● **EXERCISE INSTRUCTIONS**:
For each line in the data that includes "offer", make a copy.

Dataset entries:
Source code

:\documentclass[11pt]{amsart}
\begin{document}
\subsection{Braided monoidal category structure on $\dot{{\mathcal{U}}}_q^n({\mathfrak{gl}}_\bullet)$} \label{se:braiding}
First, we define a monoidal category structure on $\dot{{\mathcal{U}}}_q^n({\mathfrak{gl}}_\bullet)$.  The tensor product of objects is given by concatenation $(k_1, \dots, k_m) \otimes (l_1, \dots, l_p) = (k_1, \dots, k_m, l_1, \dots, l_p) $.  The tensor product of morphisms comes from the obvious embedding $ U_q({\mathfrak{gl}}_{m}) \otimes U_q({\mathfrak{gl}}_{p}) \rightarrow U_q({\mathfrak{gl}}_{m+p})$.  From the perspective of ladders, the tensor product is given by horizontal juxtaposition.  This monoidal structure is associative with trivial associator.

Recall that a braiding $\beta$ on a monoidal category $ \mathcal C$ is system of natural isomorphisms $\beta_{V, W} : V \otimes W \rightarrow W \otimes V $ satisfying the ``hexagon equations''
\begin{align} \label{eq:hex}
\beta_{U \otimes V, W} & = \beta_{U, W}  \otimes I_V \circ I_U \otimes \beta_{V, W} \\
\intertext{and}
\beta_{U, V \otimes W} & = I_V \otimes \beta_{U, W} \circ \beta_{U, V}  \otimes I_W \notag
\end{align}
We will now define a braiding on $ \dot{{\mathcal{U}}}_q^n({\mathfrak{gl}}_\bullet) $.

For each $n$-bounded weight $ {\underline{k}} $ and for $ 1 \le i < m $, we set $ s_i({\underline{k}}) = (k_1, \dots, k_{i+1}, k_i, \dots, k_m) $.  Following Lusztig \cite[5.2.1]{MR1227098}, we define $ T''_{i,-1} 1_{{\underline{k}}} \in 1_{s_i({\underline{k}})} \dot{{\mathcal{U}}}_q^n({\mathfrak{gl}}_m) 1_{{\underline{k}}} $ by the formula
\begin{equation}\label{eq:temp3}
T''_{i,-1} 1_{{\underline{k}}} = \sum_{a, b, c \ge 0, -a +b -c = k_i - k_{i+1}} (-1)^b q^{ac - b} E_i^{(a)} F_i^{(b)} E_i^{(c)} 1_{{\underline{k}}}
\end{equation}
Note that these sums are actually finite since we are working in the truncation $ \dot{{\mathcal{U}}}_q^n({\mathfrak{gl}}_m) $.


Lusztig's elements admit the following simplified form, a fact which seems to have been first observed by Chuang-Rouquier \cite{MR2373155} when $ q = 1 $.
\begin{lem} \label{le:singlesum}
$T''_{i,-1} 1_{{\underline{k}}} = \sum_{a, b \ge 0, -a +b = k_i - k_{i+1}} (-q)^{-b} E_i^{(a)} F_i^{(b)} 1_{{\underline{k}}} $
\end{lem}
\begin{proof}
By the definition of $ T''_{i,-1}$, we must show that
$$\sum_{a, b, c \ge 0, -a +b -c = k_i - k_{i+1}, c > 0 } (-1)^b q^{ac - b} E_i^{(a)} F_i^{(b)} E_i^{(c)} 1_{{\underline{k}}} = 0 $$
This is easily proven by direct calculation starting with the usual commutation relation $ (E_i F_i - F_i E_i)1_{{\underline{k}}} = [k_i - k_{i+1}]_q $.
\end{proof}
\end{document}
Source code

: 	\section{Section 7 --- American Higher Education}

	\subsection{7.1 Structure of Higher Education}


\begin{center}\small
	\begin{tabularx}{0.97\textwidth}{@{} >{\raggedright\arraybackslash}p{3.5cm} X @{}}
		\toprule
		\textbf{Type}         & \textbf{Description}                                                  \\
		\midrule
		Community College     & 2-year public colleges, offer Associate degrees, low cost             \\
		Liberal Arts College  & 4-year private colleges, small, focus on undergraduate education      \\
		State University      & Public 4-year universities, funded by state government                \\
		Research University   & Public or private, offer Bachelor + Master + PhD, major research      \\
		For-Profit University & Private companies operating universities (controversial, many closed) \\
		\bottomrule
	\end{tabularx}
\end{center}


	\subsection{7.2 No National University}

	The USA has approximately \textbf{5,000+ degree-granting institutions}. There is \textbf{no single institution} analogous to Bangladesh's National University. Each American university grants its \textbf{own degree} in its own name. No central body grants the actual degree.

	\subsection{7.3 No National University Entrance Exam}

● **RESPONSE BELOW**:
		Community College     & 2-year public colleges, offer Associate degrees, low cost             \\
		Research University   & Public or private, offer Bachelor + Master + PhD, major research      \\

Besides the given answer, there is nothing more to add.